Il nostro voto contrario alla fusione Aset è un voto contro un’azione politica e tecnica fatta male. Noi, abbiamo sempre pensato che una fusione fosse positiva se realizzata nella giusta maniera. E’ invece venuto fuori un “pastrocchio” con forti criticità:

  1.  Innanzitutto lo studio che ha curato la consulenza sulla fusione ha indicato l’Aset holding quale incorporante della Aset spa. E’ avvenuto proprio il contrario, con un rischio gravissimo: la proprietà delle reti acqua e gas, fra qualche anno, potrebbero andare a nuove società (vedi Marchemultiservizi) e non essere più nella disponibilità del Comune.
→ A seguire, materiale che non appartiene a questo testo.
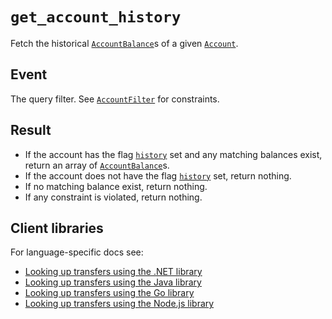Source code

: # `get_account_history`

Fetch the historical [`AccountBalance`](../account_balance.md)s of a given [`Account`](../accounts.md).

## Event

The query filter. See [`AccountFilter`](../account_filter.md) for constraints.

## Result

- If the account has the flag [`history`](../accounts.md#flagshistory) set and any matching
  balances exist, return an array of [`AccountBalance`](../account_balances.md)s.  
- If the account does not have the flag [`history`](../accounts.md#flagshistory) set,
  return nothing.  
- If no matching balance exist, return nothing.  
- If any constraint is violated, return nothing. 

## Client libraries

For language-specific docs see:

* [Looking up transfers using the .NET library](/src/clients/dotnet/README.md#get-account-history)
* [Looking up transfers using the Java library](/src/clients/java/README.md#get-account-history)
* [Looking up transfers using the Go library](/src/clients/go/README.md#get-account-history)
* [Looking up transfers using the Node.js library](/src/clients/node/README.md#get-account-history)
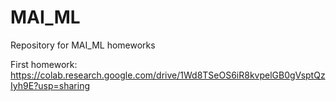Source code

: # MAI_ML
Repository for MAI_ML homeworks

First homework: https://colab.research.google.com/drive/1Wd8TSeOS6iR8kvpelGB0gVsptQzIyh9E?usp=sharing
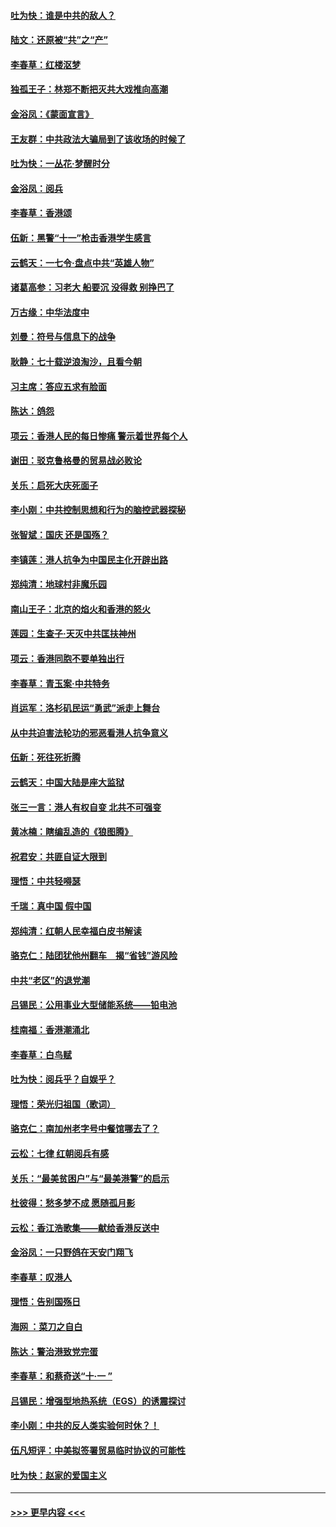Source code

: #### [吐为快：谁是中共的敌人？](../pages/nsc993/n11570817.md?t=10052311) 
#### [陆文：还原被“共”之“产”](../pages/nsc993/n11570798.md?t=10052311) 
#### [李春草：红楼沤梦](../pages/nsc993/n11569673.md?t=10052311) 
#### [独孤王子：林郑不断把灭共大戏推向高潮](../pages/nsc993/n11569381.md?t=10052311) 
#### [金浴凤：《蒙面宣言》](../pages/nsc993/n11569368.md?t=10052311) 
#### [王友群：中共政法大骗局到了该收场的时候了](../pages/nsc993/n11568940.md?t=10052311) 
#### [吐为快：一丛花‧梦醒时分](../pages/nsc993/n11567491.md?t=10052311) 
#### [金浴凤：阅兵](../pages/nsc993/n11567454.md?t=10052311) 
#### [李春草：香港颂](../pages/nsc993/n11567444.md?t=10052311) 
#### [伍新：黑警“十一”枪击香港学生感言](../pages/nsc993/n11567426.md?t=10052311) 
#### [云鹤天：一七令‧盘点中共“英雄人物”](../pages/nsc993/n11567091.md?t=10052311) 
#### [诸葛高参：习老大 船要沉 没得救 别挣巴了](../pages/nsc993/n11566976.md?t=10052311) 
#### [万古缘：中华法度中](../pages/nsc993/n11566726.md?t=10052311) 
#### [刘曼：符号与信息下的战争](../pages/nsc993/n11564655.md?t=10052311) 
#### [耿静：七十载逆浪淘沙，且看今朝](../pages/nsc993/n11564520.md?t=10052311) 
#### [习主席：答应五求有脸面](../pages/nsc993/n11563953.md?t=10052311) 
#### [陈达：鸽怨](../pages/nsc993/n11561879.md?t=10052311) 
#### [项云：香港人民的每日惨痛  警示着世界每个人](../pages/nsc993/n11559273.md?t=10052311) 
#### [谢田：驳克鲁格曼的贸易战必败论](../pages/nsc993/n11555840.md?t=10052311) 
#### [关乐：启死大庆死面子](../pages/nsc993/n11556823.md?t=10052311) 
#### [李小刚：中共控制思想和行为的脑控武器探秘](../pages/nsc993/n11556776.md?t=10052311) 
#### [张智斌：国庆  还是国殇？](../pages/nsc993/n11556617.md?t=10052311) 
#### [李镇莲：港人抗争为中国民主化开辟出路](../pages/nsc993/n11556570.md?t=10052311) 
#### [郑纯清：地球村非魔乐园](../pages/nsc993/n11555415.md?t=10052311) 
#### [南山王子：北京的焰火和香港的怒火](../pages/nsc993/n11555318.md?t=10052311) 
#### [莲园：生查子·天灭中共匡扶神州](../pages/nsc993/n11555302.md?t=10052311) 
#### [项云：香港同胞不要单独出行](../pages/nsc993/n11555276.md?t=10052311) 
#### [李春草：青玉案‧中共特务](../pages/nsc993/n11552356.md?t=10052311) 
#### [肖运军：洛杉矶民运“勇武”派走上舞台](../pages/nsc993/n11551595.md?t=10052311) 
#### [从中共迫害法轮功的邪恶看港人抗争意义](../pages/nsc993/n11540858.md?t=10052311) 
#### [伍新：死往死折腾](../pages/nsc993/n11550174.md?t=10052311) 
#### [云鹤天：中国大陆是座大监狱](../pages/nsc993/n11550155.md?t=10052311) 
#### [张三一言：港人有权自变 北共不可强变](../pages/nsc993/n11550132.md?t=10052311) 
#### [黄冰楠：瞎编乱造的《狼图腾》](../pages/nsc993/n11550082.md?t=10052311) 
#### [祝君安：共匪自证大限到](../pages/nsc993/n11550041.md?t=10052311) 
#### [理悟：中共轻嘚瑟](../pages/nsc993/n11547978.md?t=10052311) 
#### [千瑞：真中国 假中国](../pages/nsc993/n11547865.md?t=10052311) 
#### [郑纯清：红朝人民幸福白皮书解读](../pages/nsc993/n11547499.md?t=10052311) 
#### [骆克仁：陆团犹他州翻车　揭“省钱”游风险](../pages/nsc993/n11546977.md?t=10052311) 
#### [中共“老区”的退党潮](../pages/nsc993/n11545995.md?t=10052311) 
#### [吕锡民：公用事业大型储能系统——铅电池](../pages/nsc993/n11545701.md?t=10052311) 
#### [桂南福：香港潮涌北](../pages/nsc993/n11545682.md?t=10052311) 
#### [李春草：白鸟赋](../pages/nsc993/n11545663.md?t=10052311) 
#### [吐为快：阅兵乎？自娱乎？](../pages/nsc993/n11545625.md?t=10052311) 
#### [理悟：荣光归祖国（歌词）](../pages/nsc993/n11545616.md?t=10052311) 
#### [骆克仁：南加州老字号中餐馆哪去了？](../pages/nsc993/n11545120.md?t=10052311) 
#### [云松：七律 红朝阅兵有感](../pages/nsc993/n11542394.md?t=10052311) 
#### [关乐：“最美贫困户”与“最美港警”的启示](../pages/nsc993/n11542252.md?t=10052311) 
#### [杜彼得：愁多梦不成 愿随孤月影](../pages/nsc993/n11540296.md?t=10052311) 
#### [云松：香江浩歌集——献给香港反送中](../pages/nsc993/n11540149.md?t=10052311) 
#### [金浴凤：一只野鸽在天安门翔飞](../pages/nsc993/n11540280.md?t=10052311) 
#### [李春草：叹港人](../pages/nsc993/n11540119.md?t=10052311) 
#### [理悟：告别国殇日](../pages/nsc993/n11539610.md?t=10052311) 
#### [海网 ：菜刀之自白](../pages/nsc993/n11539597.md?t=10052311) 
#### [陈达：警治港致党完蛋](../pages/nsc993/n11538127.md?t=10052311) 
#### [李春草：和蔡奇送“十·一 ”](../pages/nsc993/n11537810.md?t=10052311) 
#### [吕锡民：增强型地热系统（EGS）的诱震探讨](../pages/nsc993/n11537765.md?t=10052311) 
#### [李小刚：中共的反人类实验何时休？！](../pages/nsc993/n11537669.md?t=10052311) 
#### [伍凡短评：中美拟签署贸易临时协议的可能性](../pages/nsc993/n11536773.md?t=10052311) 
#### [吐为快：赵家的爱国主义](../pages/nsc993/n11536750.md?t=10052311) 

----
#### [ >>> 更早内容 <<< ](../indexes/nsc993-earlier.md)
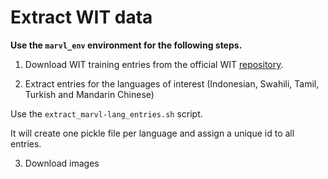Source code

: # Extract WIT data

**Use the `marvl_env` environment for the following steps.**

1. Download WIT training entries from the official WIT [repository](https://github.com/google-research-datasets/wit/blob/main/DATA.md).

2. Extract entries for the languages of interest (Indonesian, Swahili, Tamil, Turkish and Mandarin Chinese)

Use the `extract_marvl-lang_entries.sh` script.

It will create one pickle file per language and assign a unique id to all entries.

3. Download images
Altroché, allora, i toni trionfalistici del PD e Sinistra Unita sul rafforzamento della società pubblica!
  2. Risparmi e nuovi investimenti potevano essere realizzati già da molti anni, senza aspettare la fusione e i futuri investimenti (con promesse in pieno stile elettorale “50 nuovi posti di lavoro”, vedi Bacchiocchi) si realizzeranno chissà fra quanti anni. Anche questi potevano essere già stati fatti senza aspettare la fusione. Oltretutto nel nuovo piano industriale non figurano diminuzioni delle bollette, anzi, proprio il contrario, un loro possibile aumento per poter ampliare gli investimenti.
  3. Con la bocciatura anticostituzionale della legge quadro Madia sulle società partecipate e la gestione dei servizi pubblici, lo statuto e il progetto giuridico della fusione si reggono su piedi d’argilla, poiché nessuno sa che fine farà la legge in questione e i suoi decreti attuativi.

 

Noi abbiamo chiesto almeno di interpellare le Autorità d’Ambito, che decidono sulla forma proprietaria e gestionale delle reti, in modo da appurare, con questa nuovo profilo societario di Aset, le possibilità di entrata di MarcheMultiservizi a Fano. In più abbiamo consigliato di attendere alcuni mesi per avere un quadro più chiaro sulla legge Madia. Forse non più di sei mesi. Niente, la maggioranza ha tirato dritto.

 

Questa vi sembra una buona fusione? Per noi no. La vera ragione di tutta questa fretta risiede nella risoluzione di giochi di potere interni all’attuale maggioranza, sulle spalle dei cittadini. Ma questo, i cittadini, devono saperlo.